Il faut que je vous parle, messire, à propos de l'abbaye de
Saint-Jean-des-Vignes, ou plutôt de son abbé qui me doit certaines sommes. J'ai
besoin de vos conseils...
    Je regardai la scène avec une
horreur grandissante. Gaveston me faisait penser à un gros matou jouant avec
une souris. Clauvelin, sous le charme du bavardage et de l'entregent du favori,
ne se rendait pas compte du courroux qui bouillonnait dans l'âme du puissant
seigneur. Mais, à la façon dont ce dernier déchiquetait la viande, remplissait
le gobelet de Clauvelin... Quand le pichet fut vide, il se dirigea vers le
buffet pour l'emplir encore. Flatté, le notaire livra maints ragots sur
l'abbaye. Gaveston attendit que le vin eût fait son plein effet, puis se leva,
s'avança derrière le tabellion et, en un clin d'œil, lui passa un garrot
par-dessus la tête et le serra autour de sa gorge.

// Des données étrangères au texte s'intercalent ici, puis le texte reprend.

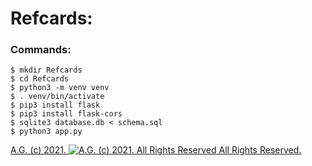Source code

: # Refcards:
### Commands:
```
$ mkdir Refcards
$ cd Refcards
$ python3 -m venv venv
$ . venv/bin/activate
$ pip3 install flask
$ pip3 install flask-cors
$ sqlite3 database.db < schema.sql
$ python3 app.py
```

[A.G. (c) 2021. ![A.G. (c) 2021. All Rights Reserved](https://historiotheque.files.wordpress.com/2016/11/ag_signature_official_2015_50px_cropped.jpg) All Rights Reserved.](http://alexgagnon.com)
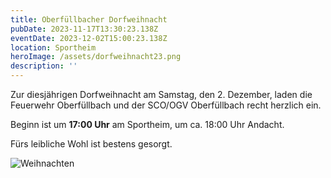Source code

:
 ```yaml
---
title: Oberfüllbacher Dorfweihnacht
pubDate: 2023-11-17T13:30:23.138Z
eventDate: 2023-12-02T15:00:23.138Z
location: Sportheim
heroImage: /assets/dorfweihnacht23.png
description: ''
---
```


Zur diesjährigen Dorfweihnacht am Samstag, den 2. Dezember, laden die Feuerwehr Oberfüllbach und der SCO/OGV Oberfüllbach recht herzlich ein.

Beginn ist um **17:00 Uhr** am Sportheim, um ca. 18:00 Uhr Andacht.

Fürs leibliche Wohl ist bestens gesorgt.

![Weihnachten](/assets/dorfweihnacht23.gif "Dorfweihnacht")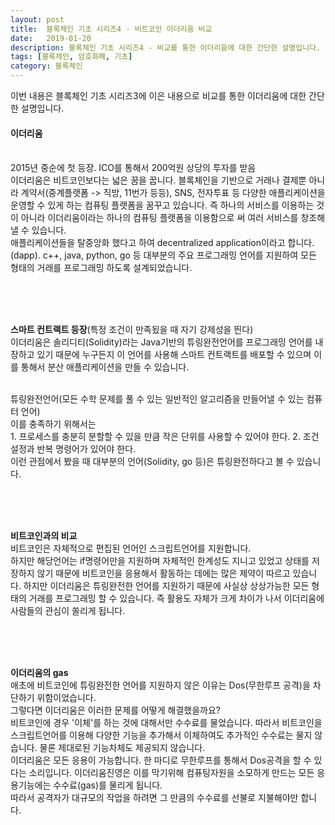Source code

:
 ```yaml
---
layout: post
title:  블록체인 기초 시리즈4 - 비트코인 이더리움 비교
date:   2019-01-20
description: 블록체인 기초 시리즈4 - 비교를 통한 이더리움에 대한 간단한 설명입니다. 
tags: [블록체인, 암호화폐, 기초]
category: 블록체인
---
```

이번 내용은 블록체인 기초 시리즈3에 이은 내용으로 비교를 통한 이더리움에 대한 간단한 설명입니다. 
<br/>
#### 이더리움 
<br/>
2015년 중순에 첫 등장. ICO를 통해서 200억원 상당의 투자를 받음
<br/>
이더리움은 비트코인보다는 넓은 꿈을 꿉니다. 블록체인을 기반으로 거래나 결제뿐 아니라 계약서(중계플랫폼 -> 직방, 11번가 등등), SNS, 전자투표 등 다양한 애플리케이션을 운영할 수 있게 하는 컴퓨팅 플랫폼을 꿈꾸고 있습니다. 즉 하나의 서비스를 이용하는 것이 아니라 이더리움이라는 하나의 컴퓨팅 플랫폼을 이용함으로 써 여러 서비스를 창조해 낼 수 있습니다. 
<br/>
 애플리케이션들을 탈중앙화 했다고 하여 decentralized application이라고 합니다. (dapp). c++, java, python, go 등 대부분의 주요 프로그래밍 언어를 지원하여 모든 형태의 거래를 프로그래밍 하도록 설계되었습니다. 

<br/><br/><br/>

**스마트 컨트랙트 등장**(특정 조건이 만족됬을 때 자기 강제성을 띈다)
<br/>
이더리움은 솔리디티(Solidity)라는 Java기반의 튜링완전언어를 프로그래밍 언어를 내장하고 있기 때문에 누구든지 이 언어를 사용해 스마트 컨트랙트를 배포할 수 있으며 이를 통해서 분산 애플리케이션을 만들 수 있습니다. 


<br/>
튜링완전언어(모든 수학 문제를 풀 수 있는 일반적인 알고리즘을 만들어낼 수 있는 컴퓨터 언어) 
<br/>
이를 충족하기 위해서는 
<br/>
1. 프로세스를 충분히 분할할 수 있을 만큼 작은 단위를 사용할 수 있어야 한다. 
2. 조건설정과 반복 명령어가 있어야 한다. 
<br/>
이런 관점에서 봤을 때 대부분의 언어(Solidity, go 등)은 튜링완전하다고 볼 수 있습니다. 

<br/><br/><br/>

**비트코인과의 비교**
<br/>
비트코인은 자체적으로 편집된 언어인 스크립트언어를 지원합니다.
<br/>
하지만 해당언어는 if명령어만을 지원하며 자체적인 한계성도 지니고 있었고 상태를 저장하지 않기 때문에 비트코인을 응용해서 활동하는 데에는 많은 제약이 따르고 있습니다. 하지만 이더리움은 튜링완전한 언어를 지원하기 때문에 사실상 상상가능한 모든 형태의 거래를 프로그래밍 할 수 있습니다. 즉 활용도 자체가 크게 차이가 나서 이더리움에 사람들의 관심이 쏠리게 됩니다.

<br/><br/><br/>

**이더리움의 gas**
<br/>
애초에 비트코인에 튜링완전한 언어를 지원하지 않은 이유는 Dos(무한루프 공격)을 차단하기 위함이었습니다. 
<br/>
그렇다면 이더리움은 이러한 문제를 어떻게 해결했을까요?
<br/>
비트코인에 경우 '이체'를 하는 것에 대해서만 수수료를 물었습니다. 따라서 비트코인을 스크립트언어를 이용해 다양한 기능을 추가해서 이체하여도 추가적인 수수료는 물지 않습니다. 물론 제대로된 기능차체도 제공되지 않습니다. 
<br/>
이더리움은 모든 응용이 가능합니다. 한 마디로 무한루프를 통해서 Dos공격을 할 수 있다는 소리입니다. 이더리움진영은 이를 막기위해 컴퓨팅자원을 소모하게 만드는 모든 응용기능에는 수수료(gas)를 물리게 됩니다. 
<br/>
따라서 공격자가 대규모의 작업을 하려면 그 만큼의 수수료를 선불로 지불해야만 합니다. <br/>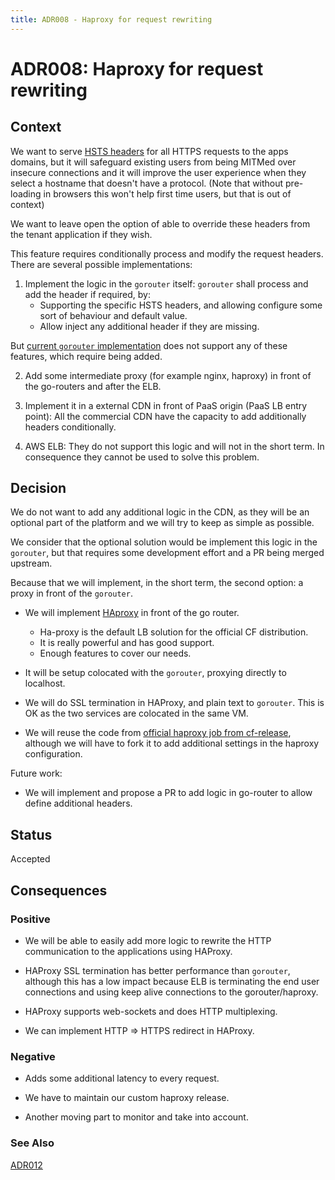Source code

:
 ```yaml
---
title: ADR008 - Haproxy for request rewriting
---
```


# ADR008: Haproxy for request rewriting

## Context

We want to serve [HSTS
headers](https://en.wikipedia.org/wiki/HTTP_Strict_Transport_Security) for all
HTTPS requests to the apps domains, but it will safeguard existing users from
being MITMed over insecure connections and it will improve the user experience
when they select a hostname that doesn't have a protocol.
(Note that without pre-loading in browsers this won't help first time users,
but that is out of context)

We want to leave open the option of able to override these headers from
the tenant application if they wish.

This feature requires conditionally process and modify the request headers.
There are several possible implementations:

 1. Implement the logic in the `gorouter` itself: `gorouter` shall process
   and add the header if required, by:
    * Supporting the specific HSTS headers, and allowing configure some
      sort of behaviour and default value.
    * Allow inject any additional header if they are missing.

   But [current `gorouter` implementation](https://github.com/cloudfoundry/gorouter/commit/0d475e57b1742c42ba6d98d1ed853edc9f709893)
   does not support any of these features, which require being added.

 2. Add some intermediate proxy (for example nginx, haproxy) in front of
   the go-routers and after the ELB.

 3. Implement it in a external CDN in front of PaaS origin (PaaS LB entry point):
   All the commercial CDN have the capacity to add additionally headers
   conditionally.

 4. AWS ELB: They do not support this logic and will not in the short term.
   In consequence they cannot be used to solve this problem.

## Decision

We do not want to add any additional logic in the CDN, as they will
be an optional part of the platform and we will try to keep as simple
as possible.

We consider that the optional solution would be implement this logic in
the `gorouter`, but that requires some development effort and a PR being merged
upstream.

Because that we will implement, in the short term, the second option: a proxy
in front of the `gorouter`.

 * We will implement [HAproxy](http://www.haproxy.org/) in front of the go router.
   * Ha-proxy is the default LB solution for the official CF distribution.
   * It is really powerful and has good support.
   * Enough features to cover our needs.

 * It will be setup colocated with the `gorouter`, proxying directly to
   localhost.

 * We will do SSL termination in HAProxy, and plain text to `gorouter`. This
   is OK as the two services are colocated in the same VM.

 * We will reuse the code from [official haproxy job from cf-release](https://github.com/cloudfoundry/cf-release/tree/master/jobs/haproxy),
   although we will have to fork it to add additional settings in the
   haproxy configuration.


Future work:

 * We will implement and propose a PR to add logic in go-router to allow
   define additional headers.


## Status

Accepted

## Consequences

### Positive

 * We will be able to easily add more logic to rewrite the HTTP communication
   to the applications using HAProxy.

 * HAProxy SSL termination has better performance than `gorouter`, although
   this has a low impact because ELB is terminating the end user connections
   and using keep alive connections to the gorouter/haproxy.

 * HAProxy supports web-sockets and does HTTP multiplexing.

 * We can implement HTTP => HTTPS redirect in HAProxy.

### Negative

 * Adds some additional latency to every request.

 * We have to maintain our custom haproxy release.

 * Another moving part to monitor and take into account.

### See Also

[ADR012](../ADR012-haproxy-healthcheck)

Clauvelin laissa choir son
gobelet, se dressa en titubant, mais Gaveston, le visage rouge d'une joie
rageuse, le repoussa. La princesse allait s'insurger quand le roi la retint
d'un geste. Fasciné, le visage un peu empourpré, la tête inclinée de côté,
Édouard restait assis et regardait suffoquer Clauvelin. Gaveston se pencha et
tira sur le garrot.
    — Jean de Clauvelin,
entonna-t-il avec une feinte solennité, mieux connu sous le nom de Julien
Sarnene, vous êtes un assassin, un fourbe venu du Béarn, en Gascogne. Vous avez
bu une potion et avez eu une vision. Vous avez prétendu être tombé dans les
mains des puissances des ténèbres, seulement pour être guéri. Quand on a
examiné le miracle, l'évêque de la contrée a fait quérir ma mère Agnès de
Gaveston pour lui demander son avis.
    Gaveston tira sur la corde puis la
desserra.
    — Elle a récusé vos
affirmations, s'en est raillée et a dit que cela n'avait point de rapport avec
Satan, mais dépendait de ce que vous aviez mangé et bu, que vous aviez
peut-être absorbé un philtre.
    Le favori relâcha encore un peu le
garrot.
    — Votre ruse pour vous
attirer la bienveillance et tirer de l'argent d'un prétendu miracle a été un
échec. Toute votre aventure est devenue douteuse et vous n'avez pu prouver que
votre ancien maître trempait dans la sorcellerie. Vous espériez obtenir sa
fortune, être récompensé. Plus tard, profitant de l'éloignement d'Arnaud de
Gaveston, mon père, qui était soldat, vous avez en secret dénoncé ma mère comme
sorcière auprès de l'Inquisition. Nombreux étaient les envieux et les méchants
qui ne demandaient qu'à vous croire. Vous avez donné des renseignements sur la
connaissance qu'avait ma mère des simples et des potions. Ma mère a dit la
vérité. Elle a répondu aux questions, mais, se faisant, s'est condamnée en
niant les histoires de démons et de cures miraculeuses et en maintenant que les
causes naturelles devaient d'abord être étudiées. On l'a jugée et brûlée. On
vous a fourni argent et protection. Vous avez disparu pour renaître sous le nom
de Jean de Clauvelin, tabellion.
    Gaveston rapprocha ses lèvres de
l'oreille de Clauvelin.
    — Je vous ai pourchassé,
messire, en tout lieu. Mirabila dictu  — c'est merveilleux,
messire, de constater tout ce qu'on peut apprendre en tant que comte de
Cornouailles, régent d'Angleterre, proche confident de son roi. L'an passé,
quand j'étais dans le royaume de France, j'ai découvert votre vrai nom et
l'endroit où vous vous cachiez.
    — Ce n'est pas moi, ce n'est
pas moi ! geignit Clauvelin.
    — Le tribunal de
l'Inquisition, près de Carcassonne, dit que si.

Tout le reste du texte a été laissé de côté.